• **Task to carry out**
Would you transcribe exactly the lines from the beginning of the records below through the line with "study is given.", both included, omitting the pictures?
----------
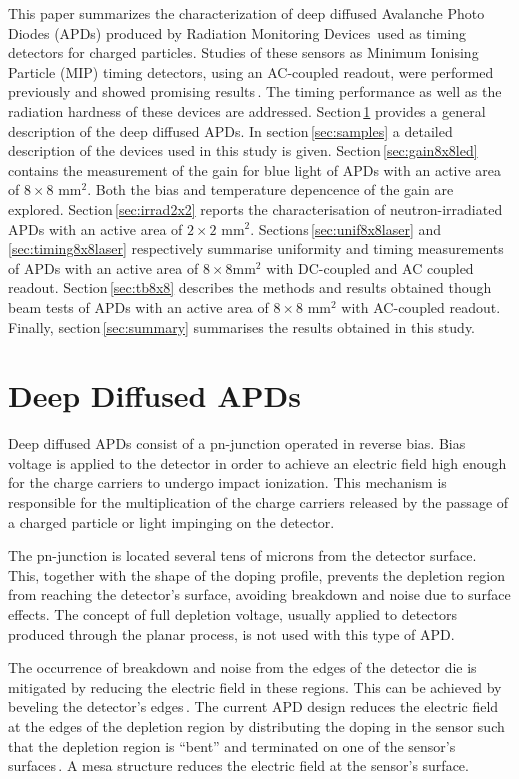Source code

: \documentclass{article}
\begin{document}
This paper summarizes the characterization of deep diffused Avalanche Photo Diodes (APDs) produced by Radiation Monitoring Devices\,\cite{rmdAddress} used as timing detectors for charged particles.
Studies of these sensors as Minimum Ionising Particle (MIP) timing detectors, using an AC-coupled readout, were performed previously and showed promising results\,\cite{white2014}.
The timing performance as well as the radiation hardness of these devices are addressed.
Section\,\ref{sec:ddApds} provides a general description of the deep diffused APDs.
In section\,\ref{sec:samples} a detailed description of the devices used in this study is given.
Section\,\ref{sec:gain8x8led} contains the measurement of the gain for blue light of APDs with an active area of $8 \times 8$ mm$^2$. Both the bias and temperature depencence of the gain are explored.
Section\,\ref{sec:irrad2x2} reports the characterisation of neutron-irradiated APDs with an active area of $2 \times 2$ mm$^2$.
Sections\,\ref{sec:unif8x8laser} and\,\ref{sec:timing8x8laser} respectively summarise uniformity and timing measurements of APDs with an active area of $8 \times 8$mm$^2$ with DC-coupled and AC coupled readout.
Section\,\ref{sec:tb8x8} describes the methods and results obtained though beam tests of APDs with an active area of $8 \times 8$ mm$^2$ with AC-coupled readout.
Finally, section\,\ref{sec:summary} summarises the results obtained in this study.


\section{Deep Diffused APDs}
\label{sec:ddApds}

Deep diffused APDs consist of a pn-junction operated in reverse bias.
Bias voltage is applied to the detector in order to achieve an electric field high enough for the charge carriers to undergo impact ionization.
This mechanism is responsible for the multiplication of the charge carriers released by the passage of a charged particle or light impinging on the detector.

The pn-junction is located several tens of microns from the detector surface.
This, together with the shape of the doping profile, prevents the depletion region from reaching the detector's surface, avoiding breakdown and noise due to surface effects.
The concept of full depletion voltage, usually applied to detectors produced through the planar process, is not used with this type of APD.

The occurrence of breakdown and noise from the edges of the detector die is mitigated by reducing the electric field in these regions.
This can be achieved by beveling the detector's edges\,\cite{mcclish2004}.
The current APD design reduces the electric field at the edges of the depletion region by distributing the doping in the sensor such that the depletion region is ``bent'' and terminated on one of the sensor's surfaces\,\cite{mcclish2004}.
A mesa structure reduces the electric field at the sensor's surface.
\end{document}
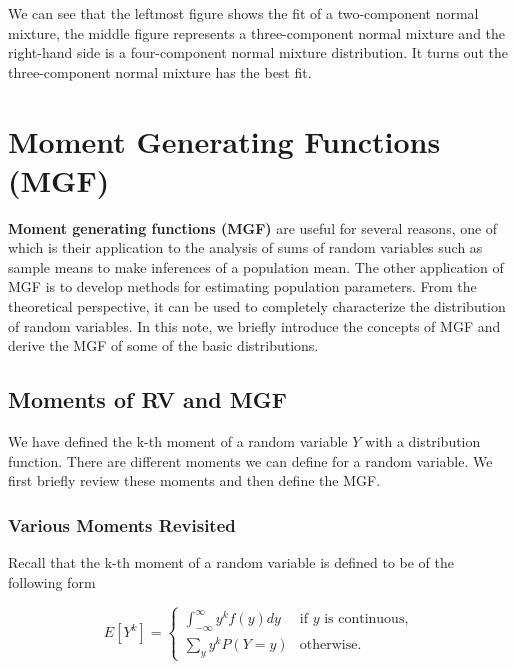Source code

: \documentclass[
]{book}
\begin{document}
We can see that the leftmost figure shows the fit of a two-component normal mixture, the middle figure represents a three-component normal mixture and the right-hand side is a four-component normal mixture distribution. It turns out the three-component normal mixture has the best fit.

\hfill\break

\hfill\break

\hypertarget{moment-generating-functions-mgf}{%
\chapter{Moment Generating Functions (MGF)}\label{moment-generating-functions-mgf}}

\textbf{Moment generating functions (MGF)} are useful for several reasons, one of which is their application to the analysis of sums of random variables such as sample means to make inferences of a population mean. The other application of MGF is to develop methods for estimating population parameters. From the theoretical perspective, it can be used to completely characterize the distribution of random variables. In this note, we briefly introduce the concepts of MGF and derive the MGF of some of the basic distributions.

\hypertarget{moments-of-rv-and-mgf}{%
\section{Moments of RV and MGF}\label{moments-of-rv-and-mgf}}

We have defined the k-th moment of a random variable \(Y\) with a distribution function. There are different moments we can define for a random variable. We first briefly review these moments and then define the MGF.

\hypertarget{various-moments-revisited}{%
\subsection{Various Moments Revisited}\label{various-moments-revisited}}

Recall that the k-th moment of a random variable is defined to be of the following form

\[
\displaystyle E[Y^k] = \begin{cases} 
 \int_{-\infty}^{\infty} y^k f(y)dy & \text{if $y$ is continuous}, \\  
 \sum_y y^kP(Y=y) & \text{otherwise}.
 \end{cases}
\]
\end{document}
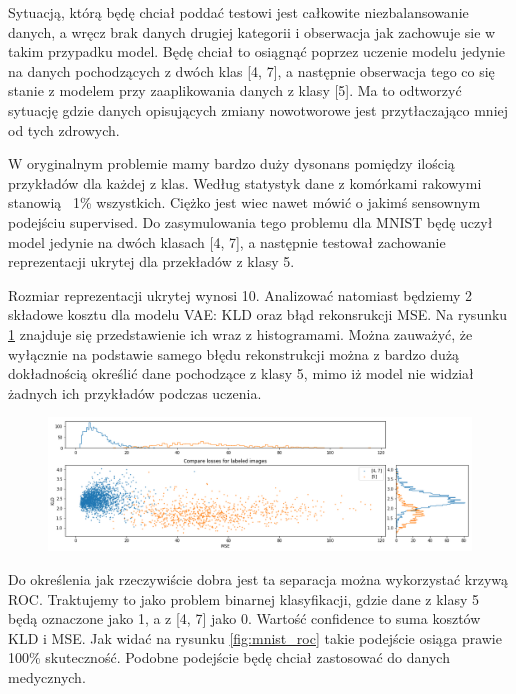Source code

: Sytuacją, którą będę chciał poddać testowi jest całkowite niezbalansowanie danych, a wręcz brak danych drugiej kategorii i obserwacja jak zachowuje sie w takim przypadku model. Będę chciał to osiągnąć poprzez uczenie modelu jedynie na danych pochodzących z dwóch klas [4, 7], a następnie obserwacja tego co się stanie z modelem przy zaaplikowania danych z klasy [5]. Ma to odtworzyć sytuację gdzie danych opisujących zmiany nowotworowe jest przytłaczająco mniej od tych zdrowych.

W oryginalnym problemie mamy bardzo duży dysonans pomiędzy ilością przykładów dla każdej z klas. Według statystyk dane z komórkami rakowymi stanowią ~1\% wszystkich. Ciężko jest wiec nawet mówić o jakimś sensownym podejściu supervised. Do zasymulowania tego problemu dla MNIST będę uczył model jedynie na dwóch klasach [4, 7], a następnie testował zachowanie reprezentacji ukrytej dla przekładów z klasy 5.

Rozmiar reprezentacji ukrytej wynosi 10. Analizować natomiast będziemy 2 składowe kosztu dla modelu VAE: KLD oraz błąd rekonsrukcji MSE. Na rysunku \ref{fig:mnist_compare} znajduje się przedstawienie ich wraz z histogramami. Można zauważyć, że wyłącznie na podstawie samego błędu rekonstrukcji można z bardzo dużą dokładnością określić dane pochodzące z klasy 5, mimo iż model nie widział żadnych ich przykładów podczas uczenia.

\begin{figure}[h!]
    \centering
    \includegraphics[width=1.0\textwidth]{images/mnist_compare}
    \caption{}
    \label{fig:mnist_compare}
\end{figure}

Do określenia jak rzeczywiście dobra jest ta separacja można wykorzystać krzywą ROC. Traktujemy to jako problem binarnej klasyfikacji, gdzie dane z klasy 5 będą oznaczone jako 1, a z [4, 7] jako 0. Wartość confidence to suma kosztów KLD i MSE. Jak widać na rysunku \ref{fig:mnist_roc} takie podejście osiąga prawie 100\% skuteczność. Podobne podejście będę chciał zastosować do danych medycznych.


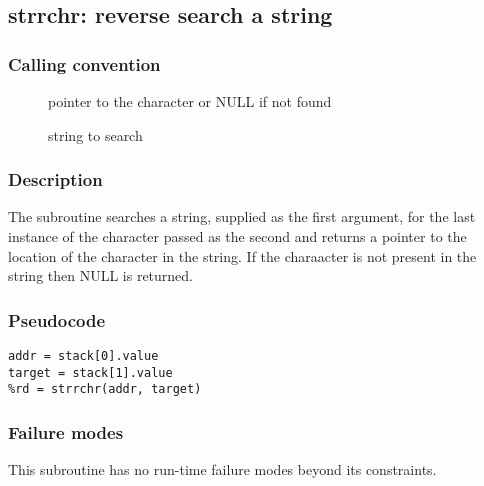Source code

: \clearpage
{}
{}
\label{subr:strrchr}
\subsection*{strrchr: reverse search a string}

\subsubsection*{Calling convention}

\begin{description}
\item[] pointer to the character or NULL if not found
\item[] string to search
\end{description}

\subsubsection*{Description}

The  subroutine searches a string, supplied as the
first argument, for the last instance of the character passed as the
second and returns a pointer to the location of the character in the
string.  If the charaacter is not present in the string then NULL is
returned.

\subsubsection*{Pseudocode}

\begin{verbatim}
addr = stack[0].value
target = stack[1].value
%rd = strrchr(addr, target)
\end{verbatim}

\subsubsection*{Failure modes}

This subroutine has no run-time failure modes beyond its constraints.
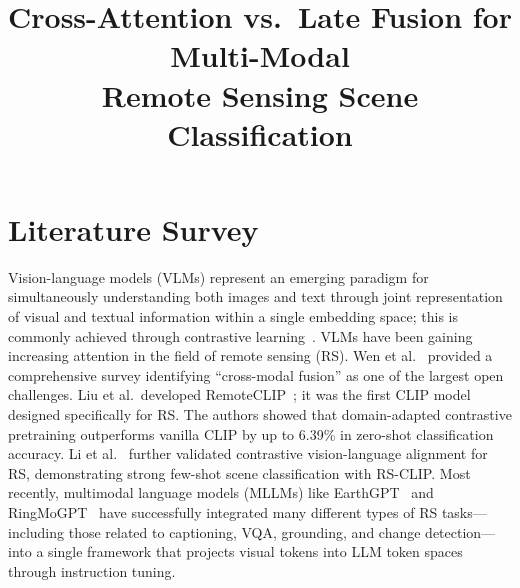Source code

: \documentclass[conference]{IEEEtran}
\begin{document}
\title{Cross-Attention vs.\ Late Fusion for Multi-Modal\\Remote Sensing Scene Classification}

\author{
}

\maketitle

\section{Literature Survey}

Vision-language models (VLMs) represent an emerging paradigm for simultaneously understanding both images and text through joint representation of visual and textual information within a single embedding space; this is commonly achieved through contrastive learning~\cite{radford2021clip}. VLMs have been gaining increasing attention in the field of remote sensing (RS). Wen et al.~\cite{wen2024vlm} provided a comprehensive survey identifying ``cross-modal fusion'' as one of the largest open challenges. Liu et al.\ developed RemoteCLIP~\cite{liu2024remoteclip}; it was the first CLIP model designed specifically for RS. The authors showed that domain-adapted contrastive pretraining outperforms vanilla CLIP by up to 6.39\% in zero-shot classification accuracy. Li et al.~\cite{li2023rsclip} further validated contrastive vision-language alignment for RS, demonstrating strong few-shot scene classification with RS-CLIP. Most recently, multimodal language models (MLLMs) like EarthGPT~\cite{zhang2024earthgpt} and RingMoGPT~\cite{wang2025ringmogpt} have successfully integrated many different types of RS tasks---including those related to captioning, VQA, grounding, and change detection---into a single framework that projects visual tokens into LLM token spaces through instruction tuning.
\end{document}
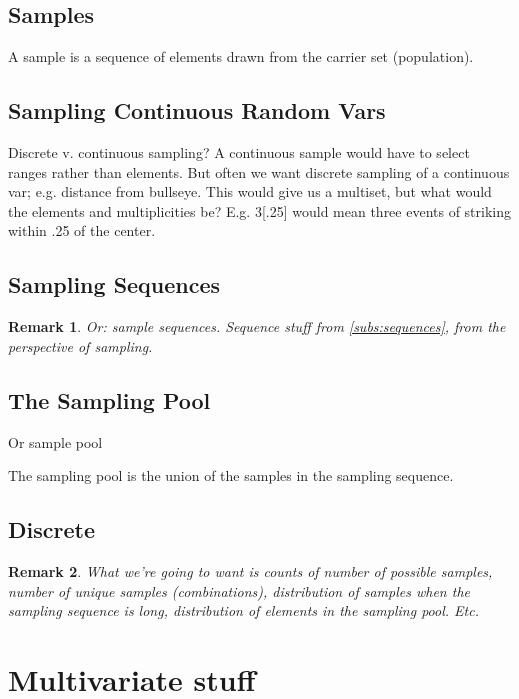 \documentclass[reqno,12pt]{tufte-book}
\numberwithin{equation}{subsection}
\newtheorem{remark}{Remark}
\begin{document}
\section{Samples}

A sample is a sequence of elements drawn from the carrier set (population).

\section{Sampling Continuous Random Vars}

Discrete v. continuous sampling?  A continuous sample would have to
select ranges rather than elements.  But often we want discrete
sampling of a continuous var; e.g. distance from bullseye.  This would
give us a multiset, but what would the elements and multiplicities be?
E.g. {3[.25]} would mean three events of striking within .25 of the
center.

\section{Sampling Sequences}

\begin{remark}
  Or: sample sequences.  Sequence stuff from \ref{subs:sequences}, from the perspective of sampling.
\end{remark}

\section{The Sampling Pool}

Or sample pool

The sampling pool is the union of the samples in the sampling sequence.

\section{Discrete}

\begin{remark}
    What we're going to want is counts of number of possible samples,
    number of unique samples (combinations), distribution of samples
    when the sampling sequence is long, distribution of elements in
    the sampling pool.  Etc.
\end{remark}

\chapter{Multivariate stuff}
\end{document}
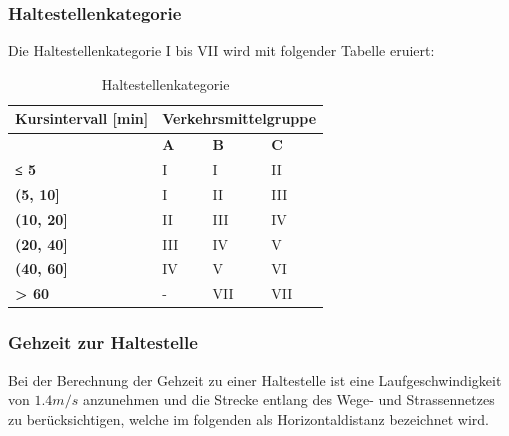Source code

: \subsubsection{Haltestellenkategorie}
\label{Berechnungsmethodik OeVGK18:Haltestellenkategorie}
Die Haltestellenkategorie I bis VII wird mit folgender Tabelle eruiert:

\begin{table}[H]
    \begin{tabular}[c]{l p{4.0cm} p{4.0cm} p{4.0cm}}
        \toprule
        \textbf{Kursintervall [min]}
                                & \multicolumn{3}{c}{\textbf{Verkehrsmittelgruppe}}\\
        \midrule
        \textbf{}
                                & \textbf{A}
                                & \textbf{B}
                                & \textbf{C}\\
        \textbf{≤ 5}
                                & I
                                & I
                                & II\\
        \textbf{(5, 10]}
                                & I
                                & II
                                & III\\
        \textbf{(10, 20]}
                                & II
                                & III
                                & IV\\
        \textbf{(20, 40]}
                                & III
                                & IV
                                & V\\
        \textbf{(40, 60]}
                                & IV
                                & V
                                & VI\\
        \textbf{> 60}
                                & -
                                & VII
                                & VII\\
        \bottomrule
    \end{tabular}
    \caption{Haltestellenkategorie}
    \label{Haltestellenkategorie}
\end{table}

\subsubsection{Gehzeit zur Haltestelle}
\label{Berechnungsmethodik OeVGK18:Gehzeit zur Haltestelle}
Bei der Berechnung der Gehzeit zu einer Haltestelle ist eine Laufgeschwindigkeit von $1.4 m/s$ anzunehmen und die Strecke entlang des Wege- und Strassennetzes zu berücksichtigen, welche im folgenden als Horizontaldistanz bezeichnet wird.

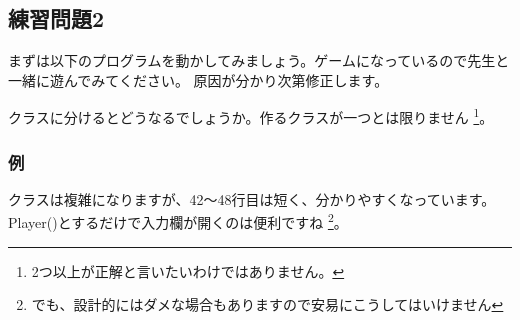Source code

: \subsection{練習問題2}
まずは以下のプログラムを動かしてみましょう。ゲームになっているので先生と一緒に遊んでみてください。
原因が分かり次第修正します。

クラスに分けるとどうなるでしょうか。作るクラスが一つとは限りません
\footnote{2つ以上が正解と言いたいわけではありません。}。

\newpage
\subsubsection{例}

クラスは複雑になりますが、42〜48行目は短く、分かりやすくなっています。Player()とするだけで入力欄が開くのは便利ですね
\footnote{でも、設計的にはダメな場合もありますので安易にこうしてはいけません}。
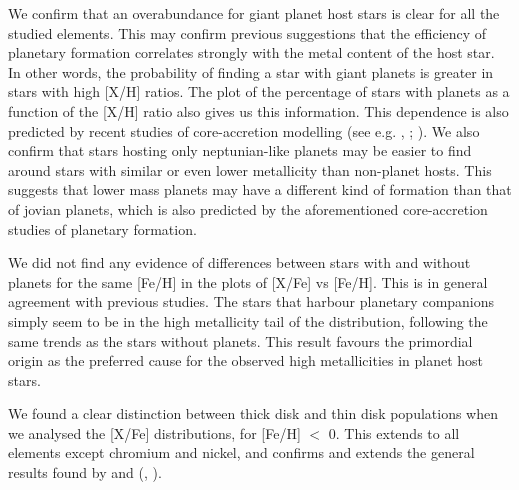 \documentclass[oldversion]{aa}
\begin{document}
We confirm that an overabundance for giant planet host stars is clear for all the studied elements. This may confirm previous suggestions that the efficiency of planetary formation correlates strongly with the metal content of the host star. In other words, the probability of finding a star with giant planets is greater in stars with high [X/H] ratios. The plot of the percentage of stars with planets as a function of the [X/H] ratio also gives us this information. This dependence is also predicted by recent studies of core-accretion modelling (see e.g. \citeauthor{Ida-2004a} \citeyear{Ida-2004b}, \citeyear{Ida-2004b}; \citeauthor{Benz-2006} \citeyear{Benz-2006}).
We also confirm that stars hosting only neptunian-like planets may be easier to find around stars with similar or even lower metallicity than non-planet hosts. This suggests that lower mass planets may have a different kind of formation than that of jovian planets, which is also predicted by the aforementioned core-accretion studies of planetary formation. %

We did not find any evidence of differences between stars with and without planets for the same [Fe/H] in the plots of [X/Fe] vs [Fe/H]. This is in general agreement with previous studies. The stars that harbour planetary companions simply seem to be in the high metallicity tail of the distribution, following the same trends as the stars without planets. This result favours the primordial origin as the preferred cause for the observed high metallicities in planet host stars. %

We found a clear distinction between thick disk and thin disk populations when we analysed the [X/Fe] distributions, for [Fe/H] $<$ 0. This extends to all elements except chromium and nickel, and confirms and extends the general results found by \citet{Fuhrmann-1998} and \citeauthor{Bensby-2003} (\citeyear{Bensby-2003}, \citeyear{Bensby-2005}). %
\end{document}
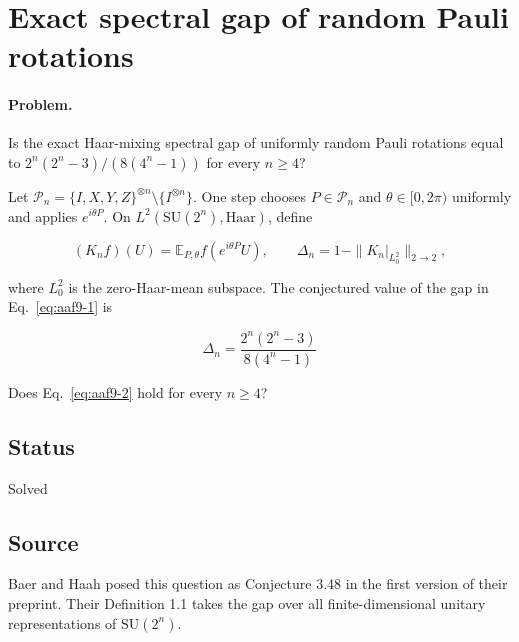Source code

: \section{Exact spectral gap of random Pauli rotations}
\label{sec:op_aaf9791beced84e4}

\paragraph{Problem.}
Is the exact Haar-mixing spectral gap of uniformly random Pauli rotations equal to $2^n(2^n-3)/(8(4^n-1))$ for every $n\geq4$?

Let $\mathcal P_n=\{I,X,Y,Z\}^{\otimes n}\setminus\{I^{\otimes n}\}$. One step chooses $P\in\mathcal P_n$ and $\theta\in[0,2\pi)$ uniformly and applies $e^{i\theta P}$. On $L^2(\mathrm{SU}(2^n),\mathrm{Haar})$, define

\begin{equation}
(K_nf)(U)=\mathbb E_{P,\theta}f(e^{i\theta P}U),
\qquad
\Delta_n=1-\|K_n|_{L^2_0}\|_{2\to2},
\label{eq:aaf9-1}
\end{equation}

where $L^2_0$ is the zero-Haar-mean subspace. The conjectured value of the gap in Eq.~\eqref{eq:aaf9-1} is

\begin{equation}
\Delta_n=\frac{2^n(2^n-3)}{8(4^n-1)}
\label{eq:aaf9-2}
\end{equation}

Does Eq.~\eqref{eq:aaf9-2} hold for every $n\geq4$?

\subsection*{Status}

Solved

\subsection*{Source}

Baer and Haah posed this question as Conjecture 3.48 in the first version of their preprint. Their Definition 1.1 takes the gap over all finite-dimensional unitary representations of $\mathrm{SU}(2^n)$. 

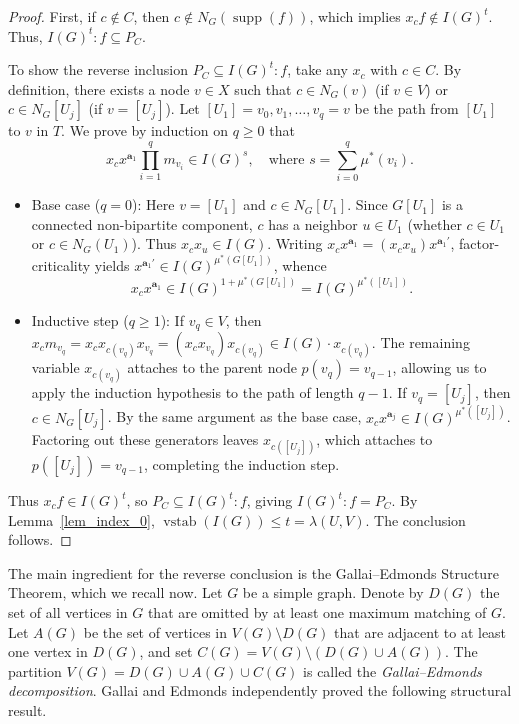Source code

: \documentclass[12pt,reqno,twoside]{amsart}
\theoremstyle{definition}
\theoremstyle{plain}
\theoremstyle{remark}
\numberwithin{equation}{section}
\begin{document}
\begin{proof}
First, if $c \notin C$, then $c \notin N_G(\operatorname{supp}(f))$, which implies $x_c f \notin I(G)^t$. Thus, $I(G)^t : f \subseteq P_C$. 

To show the reverse inclusion $P_C \subseteq I(G)^t : f$, take any $x_c$ with $c \in C$. By definition, there exists a node $v \in X$ such that $c \in N_G(v)$ (if $v \in V$) or $c \in N_G[U_j]$ (if $v = [U_j]$). Let $[U_1] = v_0, v_1, \ldots, v_q = v$ be the path from $[U_1]$ to $v$ in $T$. We prove by induction on $q \ge 0$ that 
\[
x_c x^{\mathbf{a}_1} \prod_{i=1}^q m_{v_i} \in I(G)^s, \quad \text{where } s = \sum_{i=0}^q \mu^*(v_i).
\]
\begin{itemize}
    \item Base case ($q = 0$): Here $v = [U_1]$ and $c \in N_G[U_1]$. Since $G[U_1]$ is a connected non-bipartite component, $c$ has a neighbor $u \in U_1$ (whether $c \in U_1$ or $c \in N_G(U_1)$). Thus $x_c x_u \in I(G)$. Writing $x_c x^{\mathbf{a}_1} = (x_c x_u) x^{\mathbf{a}_1'}$, factor-criticality yields $x^{\mathbf{a}_1'} \in I(G)^{\mu^*(G[U_1])}$, whence
    \[
    x_c x^{\mathbf{a}_1} \in I(G)^{1 + \mu^*(G[U_1])} = I(G)^{\mu^*([U_1])}.
    \]

    \item Inductive step ($q \ge 1$): If $v_q \in V$, then $x_c m_{v_q} = x_c x_{c(v_q)} x_{v_q} = (x_c x_{v_q}) x_{c(v_q)} \in I(G) \cdot x_{c(v_q)}$. The remaining variable $x_{c(v_q)}$ attaches to the parent node $p(v_q) = v_{q-1}$, allowing us to apply the induction hypothesis to the path of length $q - 1$. If $v_q = [U_j]$, then $c \in N_G[U_j]$. By the same argument as the base case, $x_c x^{\mathbf{a}_j} \in I(G)^{\mu^*([U_j])}$. Factoring out these generators leaves $x_{c([U_j])}$, which attaches to $p([U_j]) = v_{q-1}$, completing the induction step.
\end{itemize}
Thus $x_c f \in I(G)^t$, so $P_C \subseteq I(G)^t : f$, giving $I(G)^t : f = P_C$. By Lemma~\ref{lem_index_0}, $\operatorname{vstab}(I(G)) \le t = \lambda(U,V)$. The conclusion follows.
\end{proof}

The main ingredient for the reverse conclusion is the Gallai--Edmonds Structure Theorem, which we recall now. Let $G$ be a simple graph. Denote by $D(G)$ the set of all vertices in $G$ that are omitted by at least one maximum matching of $G$. Let $A(G)$ be the set of vertices in $V(G) \setminus D(G)$ that are adjacent to at least one vertex in $D(G)$, and set $C(G) = V(G) \setminus (D(G) \cup A(G))$. The partition $V(G) = D(G) \cup A(G) \cup C(G)$ is called the \emph{Gallai--Edmonds decomposition}. Gallai \cite{G1, G2} and Edmonds \cite{E} independently proved the following structural result.
\end{document}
----------
• **Worked solution**
Source code

: \documentclass{article}
\begin{document}
This paper summarizes the characterization of deep diffused Avalanche Photo Diodes (APDs) produced by Radiation Monitoring Devices\,\cite{rmdAddress} used as timing detectors for charged particles.
Studies of these sensors as Minimum Ionising Particle (MIP) timing detectors, using an AC-coupled readout, were performed previously and showed promising results\,\cite{white2014}.
The timing performance as well as the radiation hardness of these devices are addressed.
Section\,\ref{sec:ddApds} provides a general description of the deep diffused APDs.
In section\,\ref{sec:samples} a detailed description of the devices used in this study is given.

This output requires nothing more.